Chaque année à la même date, l'armée thaïlandaise recrute des appelés pour renflouer ses effectifs. Les volontaires ne suffisent pas, de nombreux conscrits sont donc tirés au sort. L'angoisse du ticket rouge, qui signifie deux ans de service militaire, touche autant la famille que le jeune appelé. Mais tous les moyens sont bons pour s'en sortir sain et sauf, notamment la corruption auprès des autorités militaires
Anond Naknava s'approche nerveusement de l'urne et en sort un ticket rouge qui scelle son destin: deux ans dans l'armée. En Thaïlande, le service militaire est une loterie. Au sens littéral. "Ce n'était vraiment pas mon jour. Tout s'est mal passé. (...) Je savais que ça allait tomber sur moi", lance le jeune homme de 21 ans, qui va interrompre ses études pour rejoindre la marine.
Un moment redouté par toute la famille
Chaque mois d'avril, l'armée thaïlandaise réclame son lot d'hommes en bonne santé, de 21 à 30 ans. Cette année, près de 100.000 nouvelles recrues sont nécessaires sur les quelque 550.000 qui se présentent pour le recrutement. La plupart des postes sont pourvus par des volontaires. Mais pour le reste, les militaires ont recours à une loterie originale, où la plupart des participants ne rêvent que d'une chose: tirer le ticket perdant. "C'est une épreuve. J'ai peur de la vie à la dure", explique Chakkrit Jitma, un des centaines d'appelés potentiels rassemblés dans une école de Bangkok.
Ce tirage au sort public n'est pas non plus une sinécure pour les parents, qui laissent éclater leur joie quand le fils tant aimé tire un ticket noir, synonyme d'exemption. "Je n'ai pas pu dormir, j'ai prié Allah pour qu'il ne soit pas sélectionné", raconte Amornrat Sombut, mère de famille.
Des corps en bon état
Mais avant de pouvoir participer au tirage au sort, les recrues doivent d'abord être en bonne forme physique, mesurer au moins 1,60m et avoir un tour de poitrine de 76 centimètres ou plus. "Je fais un examen sommaire de leurs bras et de leurs jambes, pour voir s'ils ne sont pas courbés ou tordus, s'ils sont handicapés ou si quelque chose manque, pour voir s'il n'y a pas quelque chose de trop court ou de trop long", explique l'officier Thongkham Maleesi.
Egalement dispensés de service militaire: les "katoeys" ou "ladyboys", autrement dit les transsexuels.
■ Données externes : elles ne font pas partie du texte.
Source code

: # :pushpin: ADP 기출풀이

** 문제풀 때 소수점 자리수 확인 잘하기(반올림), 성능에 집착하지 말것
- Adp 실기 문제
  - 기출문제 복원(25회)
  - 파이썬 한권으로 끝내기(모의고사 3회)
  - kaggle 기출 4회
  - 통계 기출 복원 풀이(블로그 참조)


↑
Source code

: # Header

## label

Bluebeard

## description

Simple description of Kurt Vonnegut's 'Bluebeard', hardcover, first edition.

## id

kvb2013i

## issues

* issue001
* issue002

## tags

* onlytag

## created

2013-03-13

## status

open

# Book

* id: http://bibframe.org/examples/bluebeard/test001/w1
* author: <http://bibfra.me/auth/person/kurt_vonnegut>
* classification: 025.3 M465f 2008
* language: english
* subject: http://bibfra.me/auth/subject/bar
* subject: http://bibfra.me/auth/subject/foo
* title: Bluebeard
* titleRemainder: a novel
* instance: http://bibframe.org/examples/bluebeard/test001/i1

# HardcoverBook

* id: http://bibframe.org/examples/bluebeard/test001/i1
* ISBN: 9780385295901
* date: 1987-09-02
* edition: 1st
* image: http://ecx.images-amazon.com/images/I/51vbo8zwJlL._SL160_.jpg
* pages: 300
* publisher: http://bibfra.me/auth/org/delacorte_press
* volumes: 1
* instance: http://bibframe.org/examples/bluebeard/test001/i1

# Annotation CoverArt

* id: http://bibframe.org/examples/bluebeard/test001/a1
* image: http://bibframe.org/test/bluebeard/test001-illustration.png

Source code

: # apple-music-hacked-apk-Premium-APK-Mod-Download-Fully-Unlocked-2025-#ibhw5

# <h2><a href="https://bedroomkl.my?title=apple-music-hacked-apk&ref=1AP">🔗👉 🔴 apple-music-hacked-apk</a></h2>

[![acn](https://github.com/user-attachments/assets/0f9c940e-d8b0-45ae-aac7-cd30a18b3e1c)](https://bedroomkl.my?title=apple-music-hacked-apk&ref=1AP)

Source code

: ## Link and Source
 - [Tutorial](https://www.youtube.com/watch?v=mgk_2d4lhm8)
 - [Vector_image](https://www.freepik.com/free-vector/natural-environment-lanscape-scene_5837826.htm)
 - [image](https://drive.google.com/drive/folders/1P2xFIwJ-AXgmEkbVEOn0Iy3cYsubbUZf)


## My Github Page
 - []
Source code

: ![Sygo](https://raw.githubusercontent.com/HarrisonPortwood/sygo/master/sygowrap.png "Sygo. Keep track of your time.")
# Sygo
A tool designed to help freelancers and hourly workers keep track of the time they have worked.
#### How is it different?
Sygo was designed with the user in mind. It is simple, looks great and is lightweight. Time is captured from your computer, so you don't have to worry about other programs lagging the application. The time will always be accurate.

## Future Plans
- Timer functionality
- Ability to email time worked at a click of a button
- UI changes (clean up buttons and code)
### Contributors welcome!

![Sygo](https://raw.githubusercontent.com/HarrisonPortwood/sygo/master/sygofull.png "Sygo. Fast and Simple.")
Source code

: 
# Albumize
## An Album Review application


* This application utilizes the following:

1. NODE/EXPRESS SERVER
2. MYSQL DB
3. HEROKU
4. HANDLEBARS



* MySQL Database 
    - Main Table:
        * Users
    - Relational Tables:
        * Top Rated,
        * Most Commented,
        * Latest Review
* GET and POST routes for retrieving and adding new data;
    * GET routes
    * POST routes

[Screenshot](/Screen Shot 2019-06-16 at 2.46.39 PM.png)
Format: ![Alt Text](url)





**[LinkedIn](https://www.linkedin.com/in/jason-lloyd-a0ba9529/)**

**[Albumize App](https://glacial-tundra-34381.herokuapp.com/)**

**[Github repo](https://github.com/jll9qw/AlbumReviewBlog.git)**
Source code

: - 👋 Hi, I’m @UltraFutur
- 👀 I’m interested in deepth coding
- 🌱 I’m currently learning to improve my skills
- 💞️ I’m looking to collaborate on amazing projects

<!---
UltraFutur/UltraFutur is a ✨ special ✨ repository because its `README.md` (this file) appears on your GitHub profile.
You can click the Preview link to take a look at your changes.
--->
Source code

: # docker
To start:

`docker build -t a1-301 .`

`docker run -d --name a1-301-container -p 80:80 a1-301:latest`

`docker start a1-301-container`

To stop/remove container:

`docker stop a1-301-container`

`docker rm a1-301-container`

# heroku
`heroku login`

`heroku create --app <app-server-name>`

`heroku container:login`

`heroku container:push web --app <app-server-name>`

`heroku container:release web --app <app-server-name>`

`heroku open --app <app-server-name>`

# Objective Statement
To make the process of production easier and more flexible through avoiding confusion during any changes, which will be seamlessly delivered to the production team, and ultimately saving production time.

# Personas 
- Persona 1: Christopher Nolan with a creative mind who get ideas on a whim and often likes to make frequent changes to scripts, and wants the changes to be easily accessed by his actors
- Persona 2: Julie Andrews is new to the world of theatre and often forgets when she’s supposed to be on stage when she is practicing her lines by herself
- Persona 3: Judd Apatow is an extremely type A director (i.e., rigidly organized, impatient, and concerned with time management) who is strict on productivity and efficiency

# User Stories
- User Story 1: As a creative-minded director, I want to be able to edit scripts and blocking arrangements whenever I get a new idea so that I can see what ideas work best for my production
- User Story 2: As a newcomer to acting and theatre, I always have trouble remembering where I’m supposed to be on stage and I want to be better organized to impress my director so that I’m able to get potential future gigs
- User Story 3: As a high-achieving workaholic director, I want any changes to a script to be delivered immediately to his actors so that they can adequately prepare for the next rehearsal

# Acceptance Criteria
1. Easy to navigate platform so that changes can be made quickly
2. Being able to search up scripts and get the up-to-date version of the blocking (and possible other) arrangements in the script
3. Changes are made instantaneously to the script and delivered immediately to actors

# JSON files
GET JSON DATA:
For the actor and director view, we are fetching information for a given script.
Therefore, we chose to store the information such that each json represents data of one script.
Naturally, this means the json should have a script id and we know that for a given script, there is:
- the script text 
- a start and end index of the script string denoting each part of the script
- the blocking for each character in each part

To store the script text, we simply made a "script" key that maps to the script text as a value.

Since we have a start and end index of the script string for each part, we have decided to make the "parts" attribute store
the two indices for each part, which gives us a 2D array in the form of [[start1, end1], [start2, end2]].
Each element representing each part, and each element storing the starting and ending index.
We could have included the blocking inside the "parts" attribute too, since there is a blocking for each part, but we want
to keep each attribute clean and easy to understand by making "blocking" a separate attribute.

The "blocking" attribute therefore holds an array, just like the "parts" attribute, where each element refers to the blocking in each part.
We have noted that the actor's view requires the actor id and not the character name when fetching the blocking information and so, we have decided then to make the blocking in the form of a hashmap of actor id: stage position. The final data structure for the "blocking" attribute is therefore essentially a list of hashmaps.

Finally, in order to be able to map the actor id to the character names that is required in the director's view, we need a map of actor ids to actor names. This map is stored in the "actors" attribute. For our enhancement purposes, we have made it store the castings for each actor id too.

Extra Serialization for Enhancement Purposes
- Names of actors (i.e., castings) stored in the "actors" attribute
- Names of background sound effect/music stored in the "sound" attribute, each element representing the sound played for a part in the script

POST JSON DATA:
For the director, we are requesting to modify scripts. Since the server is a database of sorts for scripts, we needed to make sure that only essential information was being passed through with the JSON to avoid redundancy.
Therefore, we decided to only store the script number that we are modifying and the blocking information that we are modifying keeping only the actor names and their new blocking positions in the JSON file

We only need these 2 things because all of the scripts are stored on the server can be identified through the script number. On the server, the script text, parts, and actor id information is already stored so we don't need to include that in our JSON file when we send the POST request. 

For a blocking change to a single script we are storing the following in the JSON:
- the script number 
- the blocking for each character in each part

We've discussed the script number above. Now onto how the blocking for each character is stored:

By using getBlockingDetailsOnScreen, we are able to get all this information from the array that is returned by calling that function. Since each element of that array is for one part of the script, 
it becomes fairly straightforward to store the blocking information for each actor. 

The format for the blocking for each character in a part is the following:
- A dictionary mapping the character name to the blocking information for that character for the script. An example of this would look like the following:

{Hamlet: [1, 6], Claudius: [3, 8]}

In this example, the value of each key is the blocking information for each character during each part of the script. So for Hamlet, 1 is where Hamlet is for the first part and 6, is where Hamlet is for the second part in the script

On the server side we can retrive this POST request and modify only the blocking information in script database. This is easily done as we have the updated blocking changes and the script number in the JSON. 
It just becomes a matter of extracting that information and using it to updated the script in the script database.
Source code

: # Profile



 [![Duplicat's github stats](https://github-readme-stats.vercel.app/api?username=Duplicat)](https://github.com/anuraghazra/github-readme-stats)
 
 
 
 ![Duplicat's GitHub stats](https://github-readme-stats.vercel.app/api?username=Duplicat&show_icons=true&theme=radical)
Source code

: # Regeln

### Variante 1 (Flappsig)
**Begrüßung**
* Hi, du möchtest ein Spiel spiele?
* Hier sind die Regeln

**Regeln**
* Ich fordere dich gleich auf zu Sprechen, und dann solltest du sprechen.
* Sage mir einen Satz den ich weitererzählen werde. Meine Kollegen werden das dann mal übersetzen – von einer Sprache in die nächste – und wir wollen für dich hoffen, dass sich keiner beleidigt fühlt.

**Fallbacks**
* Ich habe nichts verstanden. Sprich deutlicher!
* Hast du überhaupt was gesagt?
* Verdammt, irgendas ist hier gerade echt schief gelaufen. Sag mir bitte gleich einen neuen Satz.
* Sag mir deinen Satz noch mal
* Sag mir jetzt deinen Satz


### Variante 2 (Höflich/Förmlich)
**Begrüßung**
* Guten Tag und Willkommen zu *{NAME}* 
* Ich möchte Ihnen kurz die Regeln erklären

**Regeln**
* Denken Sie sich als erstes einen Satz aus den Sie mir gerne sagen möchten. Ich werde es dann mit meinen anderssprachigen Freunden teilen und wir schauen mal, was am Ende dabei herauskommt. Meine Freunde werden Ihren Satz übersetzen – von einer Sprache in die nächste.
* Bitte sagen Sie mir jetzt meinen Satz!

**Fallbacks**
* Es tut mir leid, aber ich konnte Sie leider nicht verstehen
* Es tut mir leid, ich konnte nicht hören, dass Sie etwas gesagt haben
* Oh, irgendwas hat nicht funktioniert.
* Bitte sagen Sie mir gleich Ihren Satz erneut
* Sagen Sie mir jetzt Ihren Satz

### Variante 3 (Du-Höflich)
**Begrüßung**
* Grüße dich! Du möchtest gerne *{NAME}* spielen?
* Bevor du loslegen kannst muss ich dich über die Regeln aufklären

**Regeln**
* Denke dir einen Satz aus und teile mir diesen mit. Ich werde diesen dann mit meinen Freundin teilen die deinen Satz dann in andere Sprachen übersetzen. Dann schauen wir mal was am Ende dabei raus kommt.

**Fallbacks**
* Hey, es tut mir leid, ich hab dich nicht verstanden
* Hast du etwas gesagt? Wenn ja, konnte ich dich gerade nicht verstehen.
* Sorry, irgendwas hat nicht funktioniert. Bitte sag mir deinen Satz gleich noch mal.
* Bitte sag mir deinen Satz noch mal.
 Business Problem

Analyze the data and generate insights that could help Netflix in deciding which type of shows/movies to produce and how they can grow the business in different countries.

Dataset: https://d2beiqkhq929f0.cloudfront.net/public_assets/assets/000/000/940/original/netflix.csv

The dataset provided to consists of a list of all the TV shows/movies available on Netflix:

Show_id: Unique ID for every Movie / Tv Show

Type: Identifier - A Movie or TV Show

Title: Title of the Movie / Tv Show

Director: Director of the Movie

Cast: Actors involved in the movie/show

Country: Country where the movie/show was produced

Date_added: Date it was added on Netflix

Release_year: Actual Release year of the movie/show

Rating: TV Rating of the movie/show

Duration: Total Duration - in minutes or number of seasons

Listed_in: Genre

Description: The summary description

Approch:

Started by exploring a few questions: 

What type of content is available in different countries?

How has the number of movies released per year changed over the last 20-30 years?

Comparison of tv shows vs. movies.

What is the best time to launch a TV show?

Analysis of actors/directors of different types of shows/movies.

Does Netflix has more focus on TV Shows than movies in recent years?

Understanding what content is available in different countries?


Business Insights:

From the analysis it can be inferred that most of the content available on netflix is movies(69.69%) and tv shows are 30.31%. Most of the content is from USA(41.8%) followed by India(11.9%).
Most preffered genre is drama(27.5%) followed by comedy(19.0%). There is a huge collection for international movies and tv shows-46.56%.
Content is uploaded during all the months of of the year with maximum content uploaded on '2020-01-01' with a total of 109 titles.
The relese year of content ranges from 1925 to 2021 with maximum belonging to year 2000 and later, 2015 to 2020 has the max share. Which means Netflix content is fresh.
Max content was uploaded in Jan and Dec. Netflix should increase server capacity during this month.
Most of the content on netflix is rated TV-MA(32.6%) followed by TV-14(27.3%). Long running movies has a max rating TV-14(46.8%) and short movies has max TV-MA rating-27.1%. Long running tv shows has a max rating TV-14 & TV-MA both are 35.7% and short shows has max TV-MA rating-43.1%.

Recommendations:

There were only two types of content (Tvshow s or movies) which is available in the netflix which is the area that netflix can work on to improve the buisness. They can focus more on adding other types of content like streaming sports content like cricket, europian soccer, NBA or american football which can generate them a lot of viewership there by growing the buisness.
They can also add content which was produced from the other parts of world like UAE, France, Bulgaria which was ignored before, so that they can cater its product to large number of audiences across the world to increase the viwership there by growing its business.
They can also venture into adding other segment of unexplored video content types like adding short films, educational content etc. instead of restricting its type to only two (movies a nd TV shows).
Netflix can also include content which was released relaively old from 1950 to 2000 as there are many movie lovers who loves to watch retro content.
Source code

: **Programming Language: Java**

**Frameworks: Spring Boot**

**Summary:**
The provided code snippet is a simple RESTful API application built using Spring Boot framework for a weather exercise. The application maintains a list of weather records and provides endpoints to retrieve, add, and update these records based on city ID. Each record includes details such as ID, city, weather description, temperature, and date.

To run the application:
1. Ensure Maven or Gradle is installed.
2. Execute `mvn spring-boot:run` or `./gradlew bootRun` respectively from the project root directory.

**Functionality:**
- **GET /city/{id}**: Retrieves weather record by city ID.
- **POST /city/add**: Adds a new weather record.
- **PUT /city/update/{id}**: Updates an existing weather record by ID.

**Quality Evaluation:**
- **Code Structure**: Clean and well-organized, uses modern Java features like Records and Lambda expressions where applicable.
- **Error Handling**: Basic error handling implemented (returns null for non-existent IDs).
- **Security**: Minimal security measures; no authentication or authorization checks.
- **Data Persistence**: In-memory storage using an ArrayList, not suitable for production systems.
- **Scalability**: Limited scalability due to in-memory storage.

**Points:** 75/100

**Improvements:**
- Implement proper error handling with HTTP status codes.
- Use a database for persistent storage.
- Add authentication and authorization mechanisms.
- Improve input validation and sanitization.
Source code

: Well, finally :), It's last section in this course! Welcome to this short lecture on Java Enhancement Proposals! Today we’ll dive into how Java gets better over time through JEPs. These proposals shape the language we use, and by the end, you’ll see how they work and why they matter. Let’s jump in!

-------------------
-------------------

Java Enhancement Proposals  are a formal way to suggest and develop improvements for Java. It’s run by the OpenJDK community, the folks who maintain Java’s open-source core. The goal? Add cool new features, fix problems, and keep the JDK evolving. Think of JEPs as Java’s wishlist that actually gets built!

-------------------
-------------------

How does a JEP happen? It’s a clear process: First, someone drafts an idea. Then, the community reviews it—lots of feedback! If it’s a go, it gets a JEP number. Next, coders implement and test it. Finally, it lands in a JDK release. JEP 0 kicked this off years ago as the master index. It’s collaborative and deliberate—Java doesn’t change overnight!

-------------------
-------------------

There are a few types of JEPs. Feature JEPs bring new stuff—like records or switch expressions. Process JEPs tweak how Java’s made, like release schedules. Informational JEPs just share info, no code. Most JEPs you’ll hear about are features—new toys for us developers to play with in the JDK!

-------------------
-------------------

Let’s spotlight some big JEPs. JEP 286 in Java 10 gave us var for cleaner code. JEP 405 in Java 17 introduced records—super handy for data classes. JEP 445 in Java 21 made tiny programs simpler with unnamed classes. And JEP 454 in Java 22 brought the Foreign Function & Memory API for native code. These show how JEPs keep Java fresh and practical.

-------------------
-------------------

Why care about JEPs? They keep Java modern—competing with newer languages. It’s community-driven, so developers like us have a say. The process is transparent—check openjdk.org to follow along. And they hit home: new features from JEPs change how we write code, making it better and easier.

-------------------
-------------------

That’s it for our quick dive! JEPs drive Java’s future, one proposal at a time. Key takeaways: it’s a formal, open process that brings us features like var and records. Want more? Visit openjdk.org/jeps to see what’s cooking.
Auparavant, ils étaient exemptés pour "anomalie psychologique", mais une "poitrine difforme" suffit désormais à les disqualifier. "S'ils disaient que je suis malade mentale, ça ne ferait pas bien dans mon dossier. Mais comme ça, ça va. J'ai l'impression que nous avons plus de droits parce que dans le passé, les ladyboys devaient être soldats. Mais maintenant, ça a changé", se réjouit Kridsada Kumsombat, transsexuel.
La peur du Sud
Les moins chanceux seront affectés dans l'extrême sud de la Thaïlande, où une rébellion séparatiste musulmane a fait plus de 6.000 morts depuis 2004 et où les militaires sont une cible de choix. "Je ne veux pas être soldat. J'ai peur d'être envoyé dans le sud", avoue ainsi Chanasorn Sodpakwan, autre recrue potentielle. L'armée thaïlandaise avait aussi été envoyée dans les rues de Bangkok l'année dernière afin de stopper les protestations des "Chemises rouges", opposants au gouvernement en place.
La corruption pour y échapper
Ce service militaire peut durer jusqu'à deux ans. Pour éviter de se retrouver dans cette situation, certains jeunes Thaïlandais ou leurs familles sont prêts à glisser quelques dessous-de-table, bien que les autorités assurent lutter contre la corruption. "Nous avons reçu des rapports de corruption et maintenant nous enquêtons", indique simplement le lieutenant-colonel Norapon Jitpanya, responsable du service état civil de l'armée. Quiconque pris en train d'essayer d'échapper à la conscription risque trois ans de prison, suivi du passage tant redouté dans les rangs de l'armée, ajoute-t-il.